“Dissemination of nursing research on an international level is reflected in the work of Michiko Tomura,” said Associate Professor Patricia Donohue-Porter, MS ’78, PhD ’87, director of the PhD program at the College of Nursing and Public Health. “Her goal has always been to influence caring pedagogy in her homeland when she completed her dissertation.”
Awarded the PhD during the May 2019 Doctoral Hooding Ceremony, Dr. Tomura has already influenced caring pedagogy in Japan, for instance, by helping to translate into Japanese the work of noted nursing theorist Jean Watson, PhD, who integrates caring and healing with educational and clinical practices in her book, Human Caring Science: A Theory of Nursing, 2nd ed., published in Fall 2014, and by coordinating an international conference on nurse caring in Hiroshima.
Both of those opportunities came about through building relationships at the Japanese Red Cross Hiroshima College of Nursing (JRCHCN), where she has been a 14-year faculty member—and by being in the right place at the right time.

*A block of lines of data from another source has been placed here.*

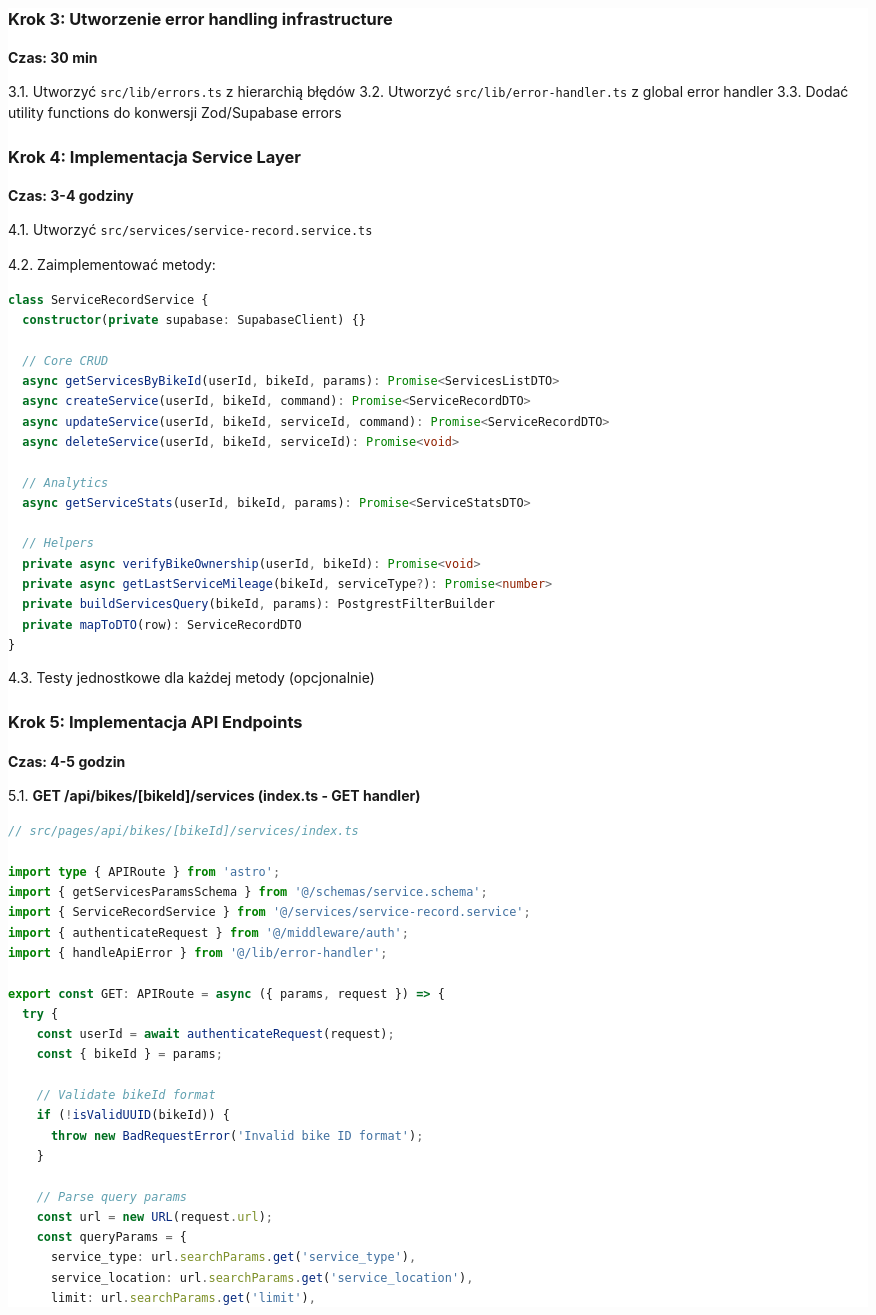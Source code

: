 ### Krok 3: Utworzenie error handling infrastructure
**Czas: 30 min**

3.1. Utworzyć `src/lib/errors.ts` z hierarchią błędów
3.2. Utworzyć `src/lib/error-handler.ts` z global error handler
3.3. Dodać utility functions do konwersji Zod/Supabase errors

### Krok 4: Implementacja Service Layer
**Czas: 3-4 godziny**

4.1. Utworzyć `src/services/service-record.service.ts`

4.2. Zaimplementować metody:
```typescript
class ServiceRecordService {
  constructor(private supabase: SupabaseClient) {}
  
  // Core CRUD
  async getServicesByBikeId(userId, bikeId, params): Promise<ServicesListDTO>
  async createService(userId, bikeId, command): Promise<ServiceRecordDTO>
  async updateService(userId, bikeId, serviceId, command): Promise<ServiceRecordDTO>
  async deleteService(userId, bikeId, serviceId): Promise<void>
  
  // Analytics
  async getServiceStats(userId, bikeId, params): Promise<ServiceStatsDTO>
  
  // Helpers
  private async verifyBikeOwnership(userId, bikeId): Promise<void>
  private async getLastServiceMileage(bikeId, serviceType?): Promise<number>
  private buildServicesQuery(bikeId, params): PostgrestFilterBuilder
  private mapToDTO(row): ServiceRecordDTO
}
```

4.3. Testy jednostkowe dla każdej metody (opcjonalnie)

### Krok 5: Implementacja API Endpoints
**Czas: 4-5 godzin**

5.1. **GET /api/bikes/[bikeId]/services (index.ts - GET handler)**
```typescript
// src/pages/api/bikes/[bikeId]/services/index.ts

import type { APIRoute } from 'astro';
import { getServicesParamsSchema } from '@/schemas/service.schema';
import { ServiceRecordService } from '@/services/service-record.service';
import { authenticateRequest } from '@/middleware/auth';
import { handleApiError } from '@/lib/error-handler';

export const GET: APIRoute = async ({ params, request }) => {
  try {
    const userId = await authenticateRequest(request);
    const { bikeId } = params;
    
    // Validate bikeId format
    if (!isValidUUID(bikeId)) {
      throw new BadRequestError('Invalid bike ID format');
    }
    
    // Parse query params
    const url = new URL(request.url);
    const queryParams = {
      service_type: url.searchParams.get('service_type'),
      service_location: url.searchParams.get('service_location'),
      limit: url.searchParams.get('limit'),
```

Dr. Tomura, now professor in psychiatric and mental health nursing at the college in Hiroshima, received her bachelor’s degree from that same college in 1992 and a master’s degree from the University of Illinois at Chicago in 1998. From 2000 to 2013, she had worked at the college in Hiroshima— whose educational philosophy is based on human caring and Red Cross principles. She then left to fully focus on her doctoral studies in the United States, at the College of Nursing and Public Health. In April 2018, she returned to Japan in her current post.
“I conducted most of my dissertation in Japan, and even though I was physically away from campus, I never felt isolated. I’ve always felt connected”
Mentored by Jane White, PhD, chair of her dissertation committee, Dr. Tomura said, “I conducted most of my dissertation in Japan, and even though I was physically away from campus, I never felt isolated. I’ve always felt connected,” thanks to Dr. White’s mentorship. “In addition, she gave me advice when I needed it, using the most appropriate bird’s-eye or bug’s-eye view, and provided clear direction and comments to improve the dissertation.”
Dr. Tomura pointed out, “I have been working in an academic environment that highlights human caring in education and research at JRCHCN.” So it was not a big leap to mental health nursing care in her doctoral dissertation, titled “Psychiatric-Mental Health Nurses in Japan: Empowerment, Moral Distress and Coping Strategies.”
She added, “I would like to continue to explore caring pedagogy [in Japan] by facilitating the cycle of research, practice, and theory in nursing education—for example, by incorporating theory into teaching practice. I also want to explore and test new teaching methodologies.”